Let me turn now to the second part of Rand's quotation, namely, "There are things that must be destroyed -- or they'll destroy us."  Once again, I think she's got that right.  Diseases must be found and eliminated or they'll kill us.  Serial killers must be pursued and either killed or incarcerated or they'll continue to destroy.  I would add poverty to that group of things that should be destroyed, although I know that it will not be.  And so on.  But to that list, we must add the slow but sure movement across the world of radical terrorist Islamists as a political ideology, and/or non-tolerant extremist faction of its religious movement, which openly declares its hatred for and its desire to eliminate, both Israel and the United States off the face of the earth.  This movement (radical terrorist jihadism) cannot and must not be allowed to exist.  We must co-exist with moderate, peace-loving Muslims, who tolerate the rest of us.  We cannot co-exist with those that want to destroy us.  Ayn Rand is right.

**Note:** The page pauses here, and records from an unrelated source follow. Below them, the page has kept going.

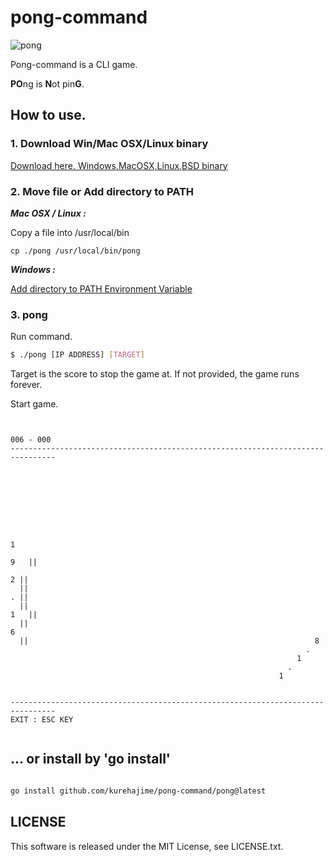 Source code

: # pong-command

![pong](https://cloud.githubusercontent.com/assets/4569916/7273449/e6c410be-e92e-11e4-89dd-ba6903089706.gif)

Pong-command is a CLI game.

**PO**ng is **N**ot pin**G**.

## How to use.

### 1. Download Win/Mac OSX/Linux binary

 [Download here. Windows,MacOSX,Linux,BSD binary](https://github.com/kurehajime/pong-command/releases)

### 2. Move file or Add directory to PATH

***Mac OSX / Linux :***

Copy a file into /usr/local/bin 

```
cp ./pong /usr/local/bin/pong
```

***Windows :***

[Add directory to PATH Environment Variable](http://www.nextofwindows.com/how-to-addedit-environment-variables-in-windows-7/)

### 3. pong 

Run command. 

```sh
$ ./pong [IP ADDRESS] [TARGET]
```
Target is the score to stop the game at. If not provided, the game runs forever.

Start game.

```

                                                                     006 - 000
--------------------------------------------------------------------------------








                                                                      1
                                                                        9   ||
                                                                          2 ||
  ||                                                                      . ||
  ||                                                                    1   ||
  ||                                                                  6
  ||                                                                8
                                                                  .
                                                                1
                                                              .
                                                            1


--------------------------------------------------------------------------------
EXIT : ESC KEY


```

## ... or install by 'go install'

```sh

go install github.com/kurehajime/pong-command/pong@latest

```

## LICENSE

This software is released under the MIT License, see LICENSE.txt.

(Let us not confuse the above with the love and acceptance that we must show to the majority of Muslims who are not terrorists, or radical Islamists, or jihadists.  However, as long as they too remain silent and do not denounce publicly and openly, and even at great personal costs, their Muslim brothers who are terrorists, radicals, or jihadists, then we cannot expect the ordinary man and woman to embrace them and their religion as a peaceful one.  It does not compute.  Right now there is a huge disconnect between "Islam as a peaceful religion" and everything we see done in the name of Islam against Christians, Jews, and even moderate Muslims.  Somebody must clarify for the world just what exactly Islam stands for.)

On page 237 of "The Fountainhead", Rand has one character named Keating asking another, named Ellsworth Toohey, about a third character.  Keating asks: "Ellsworth . . .  what do you think of Roark?"  And the reply came back, "Roark?  Roark?  Who is Roark?"

Rand's next paragraph is quit amazing in demonstrating her ability to judge human characters and reactions.  Rand writes (emphasis is mine), "The too innocent, too trifling manner in which he (Toohey) repeated the name, with the faint, contemptuous question mark quite audible at the end, made Keating certain that Toohey knew the name well.  One did not stress total ignorance of a subject if one were in total ignorance of it."

Have you ever noticed that?  I have.  Rand is bang on again.  This observation is in line with the one we all have heard which says, "me thinks you do protest too much".  Our words and staged surprise often give us away to the discerning observer.  It seems that lying is just not a totally natural human behavior.  We weren't created to lie, but we find it so convenient.  The problem is we are not good at it.